Wednesday June 19th 2013

Posts Tagged ‘trial’

Obama’s Extrajudicial Drone War

The Drone War is Obama’s original contribution to the “War” on Terror. In his term, by the president’s order more “terrorists” – that is, people suspected of being terrorists without any sort of judicial process involved – have been assassinated using unmanned drones than during the entire Bush administration.

While the Obama administration may make it look like there is nothing to worry about, of course there is. Drone strikes take place in foreign, sovereign countries, and are committed at the behest of the executive branch in the United States. These are extrajudicial, executive branch assassinations of people that have not been given any sort of trial.

With this practice, Obama effectively continues the “war model” approach to counterterrorism that was established by Bush-Cheney. In this paradigm, the world is a global battlefield in which anyone deemed a “terrorist” by the president of the United States can be summarily executed. This process takes place entirely outside the rule of law.

Unless you’re a neoconservative with no brain, you may appreciate what kind of precedents this creates. Imagine Russia taking out people it deems “terrorists” in foreign countries – for instance, in the US – and the response that would elicit. As a matter of fact, Russia has already expanded its definition of terrorists and embarked on its own policy of killing them internationally.

David Cole explains exactly why the Obama administration’s policy on drone strikes is so lawless and dangerous. It is to be noted, moreover, that there seems to be a rift within the administration about this policy.

On Friday, a front-page New York Times story reported that a rift has emerged within the Obama Administration over whether it has authority to kill “rank-and-file” Islamist militants in foreign countries in which there is not an internationally recognized “armed conflict.” The implications of this debate are not trivial: Imagine that Russia started killing individuals living in the United States with remote-controlled drone missiles, and argued that it was justified in doing so because it had determined, in secret, that they posed a threat to Russia’s security, and that the United States was unwilling to turn them over. Would we calmly pronounce such actions compliant with the rule of law? Not too likely.

And yet that is precisely the argument that the Obama Administration is now using in regard to American’s own actions in places like Yemen and Somalia—and by extension anywhere else it deems militant anti-US groups may be taking refuge. On the same day the Times article appeared, John Brennan, President Obama’s senior advisor on homeland security and counterterrorism, gave a speech at Harvard Law School in which he defended the United States’ use of drones to kill terrorists who are far from any “hot battlefield.” Brennan argued that the United States is justified in killing members of violent Islamist groups far from Afghanistan if they pose a threat to the United States, even if the threat is not “imminent” as that term has traditionally been understood. (As if to underscore the point, The Washington Post reports that the US has “significantly increased” its drone attacks in Yemen in recent months, out of fears that the government may collapse.)

In international law, where reciprocity governs, what is lawful for the goose is lawful for the gander.

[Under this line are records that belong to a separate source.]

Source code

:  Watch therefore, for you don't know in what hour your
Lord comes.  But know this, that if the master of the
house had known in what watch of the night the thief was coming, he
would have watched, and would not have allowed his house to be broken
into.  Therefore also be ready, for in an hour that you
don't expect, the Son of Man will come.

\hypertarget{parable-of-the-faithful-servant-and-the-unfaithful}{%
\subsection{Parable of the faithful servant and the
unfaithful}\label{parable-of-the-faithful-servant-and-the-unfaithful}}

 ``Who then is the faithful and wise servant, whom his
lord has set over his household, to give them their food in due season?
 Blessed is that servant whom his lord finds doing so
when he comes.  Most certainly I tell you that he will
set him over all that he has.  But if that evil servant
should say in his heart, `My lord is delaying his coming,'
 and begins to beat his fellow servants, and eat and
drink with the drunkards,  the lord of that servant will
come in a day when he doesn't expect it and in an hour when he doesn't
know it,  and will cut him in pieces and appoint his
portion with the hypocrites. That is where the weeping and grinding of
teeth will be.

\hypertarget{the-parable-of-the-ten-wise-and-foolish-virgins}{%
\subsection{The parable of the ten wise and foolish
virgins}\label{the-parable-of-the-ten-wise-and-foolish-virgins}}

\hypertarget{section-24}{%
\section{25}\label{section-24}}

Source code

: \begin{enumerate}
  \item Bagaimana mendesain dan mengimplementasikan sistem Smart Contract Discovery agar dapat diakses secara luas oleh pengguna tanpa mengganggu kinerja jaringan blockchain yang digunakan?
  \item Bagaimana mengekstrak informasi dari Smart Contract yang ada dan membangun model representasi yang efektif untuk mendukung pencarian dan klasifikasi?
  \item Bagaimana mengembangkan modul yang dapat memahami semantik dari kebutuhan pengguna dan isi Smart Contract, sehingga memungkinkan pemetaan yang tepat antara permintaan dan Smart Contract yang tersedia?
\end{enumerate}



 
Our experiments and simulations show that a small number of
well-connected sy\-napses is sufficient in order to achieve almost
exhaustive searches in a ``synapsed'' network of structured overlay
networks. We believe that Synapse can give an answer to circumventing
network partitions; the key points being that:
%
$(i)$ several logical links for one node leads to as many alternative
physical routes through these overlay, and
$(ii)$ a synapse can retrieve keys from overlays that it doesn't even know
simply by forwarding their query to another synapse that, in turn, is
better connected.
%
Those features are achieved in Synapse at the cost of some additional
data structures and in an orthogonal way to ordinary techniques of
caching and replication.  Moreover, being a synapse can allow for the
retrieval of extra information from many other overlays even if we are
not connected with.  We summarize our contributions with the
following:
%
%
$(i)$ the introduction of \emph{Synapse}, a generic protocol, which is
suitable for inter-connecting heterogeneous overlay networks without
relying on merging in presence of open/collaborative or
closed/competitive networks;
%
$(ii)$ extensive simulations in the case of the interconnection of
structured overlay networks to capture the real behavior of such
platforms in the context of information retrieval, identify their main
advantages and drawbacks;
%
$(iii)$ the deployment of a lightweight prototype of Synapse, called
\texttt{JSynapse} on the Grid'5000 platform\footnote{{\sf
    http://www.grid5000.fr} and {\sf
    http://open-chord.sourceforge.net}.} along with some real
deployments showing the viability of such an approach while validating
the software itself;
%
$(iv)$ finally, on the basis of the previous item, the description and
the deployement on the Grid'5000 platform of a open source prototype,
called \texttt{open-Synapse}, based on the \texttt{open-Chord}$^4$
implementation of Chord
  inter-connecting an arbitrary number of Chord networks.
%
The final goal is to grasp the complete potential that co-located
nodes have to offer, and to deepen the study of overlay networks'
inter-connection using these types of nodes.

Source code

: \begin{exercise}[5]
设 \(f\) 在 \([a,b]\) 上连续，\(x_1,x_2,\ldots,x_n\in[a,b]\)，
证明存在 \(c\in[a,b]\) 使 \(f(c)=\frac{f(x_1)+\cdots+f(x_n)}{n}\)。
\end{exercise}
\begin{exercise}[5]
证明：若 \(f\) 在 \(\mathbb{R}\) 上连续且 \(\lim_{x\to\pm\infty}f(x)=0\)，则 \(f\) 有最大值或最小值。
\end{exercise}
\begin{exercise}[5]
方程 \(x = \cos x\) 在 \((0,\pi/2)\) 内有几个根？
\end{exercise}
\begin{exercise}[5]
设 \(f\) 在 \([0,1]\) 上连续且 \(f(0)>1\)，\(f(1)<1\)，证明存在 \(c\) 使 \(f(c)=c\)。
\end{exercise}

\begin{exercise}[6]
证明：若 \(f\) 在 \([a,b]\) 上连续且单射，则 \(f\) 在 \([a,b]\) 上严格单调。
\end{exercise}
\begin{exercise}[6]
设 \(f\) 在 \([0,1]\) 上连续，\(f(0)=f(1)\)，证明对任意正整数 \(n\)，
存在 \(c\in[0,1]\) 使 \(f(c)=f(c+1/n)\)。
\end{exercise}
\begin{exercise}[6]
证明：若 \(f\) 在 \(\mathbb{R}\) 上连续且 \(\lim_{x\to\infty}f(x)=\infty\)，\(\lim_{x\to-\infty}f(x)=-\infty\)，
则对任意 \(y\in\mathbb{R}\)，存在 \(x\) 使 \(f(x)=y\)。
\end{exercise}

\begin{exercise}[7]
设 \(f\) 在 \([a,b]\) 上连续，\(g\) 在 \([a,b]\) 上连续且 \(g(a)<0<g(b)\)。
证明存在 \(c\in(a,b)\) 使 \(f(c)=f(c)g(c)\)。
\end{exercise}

And when the goose is the United States, it sets a precedent that other countries may well feel warranted in following. Indeed, exploiting the international mandate to fight terrorism that has emerged since the September 11 attacks, Russia has already expanded its definition of terrorists to include those who promote “terrorist ideas”—for example, by distributing information that might encourage terrorist activity— and to authorize the Russian government to target “international terrorists” in other countries. It may seem fanciful that Russia would have the nerve to use such an authority within the United States—though in the case of Alexsander Litvinenko it appears to have had few qualms about taking extreme measures to kill an individual who had taken refuge in the United Kingdom. But it is not at all fanciful that once the US proclaims such tactics legitimate, other nations might seek to use them against their less powerful neighbors.

(…)

Yet as the New York Times report makes clear, when it comes to targeted killings, there is serious dispute, even within the administration, about what the law permits. Some, like State Department legal advisor Harold Koh, take the position that beyond the battlefield, we can attack only those “high-value individuals” who are actually engaged in plotting attacks on the United States, and only where their threats are specific enough to allow the US to claim the right to self-defense granted to all states under the UN Charter. The Charter permits nations to use unilateral military force only in self-defense against an armed attack, and has been interpreted to permit self-defense against threatened attacks only when they are imminent. Defense Department lawyers maintain, by contrast, that the ongoing war against al-Qaeda authorizes us to kill any of the thousands of rank and file members not only of al-Qaeda itself, but also of al-Qaeda in the Arabian Peninsula—a Yemen-based group founded in 2009—and of al-Shabab, a Somalia-based militant group. Although both of the latter organizations were founded well after the September 11 attacks, the Defense Department considers them fair game because it deems them to be associated with al Qaeda.

(…)

Brennan further argued that the UN Charter requirement that a threat be imminent before a nation can exercise its right of self-defense makes less sense when a country faces a threat from a clandestine terrorist group, whose threats may be harder to spot in advance. But the purpose of that requirement was to ensure that military force is truly a last resort. Too many wars have been launched on the basis of ill-defined future threats. The watered-down imminence that Brennan seemed to advocate, especially when coupled with his suggestion that even a temporary disruption of “capabilities” is sufficient reason to strike, would seem to permit targeting even where no attack is in fact imminent. Such reasoning could also be used to justify lethal force in cases where it might well be possible to foil a possible attack through arrest, criminal prosecution, interdiction, or other means. As many countries, including Great Britain, Germany, Spain, and, Italy have shown, the fact that organized groups seek to engage in politically motivated violence does not necessitate a military response.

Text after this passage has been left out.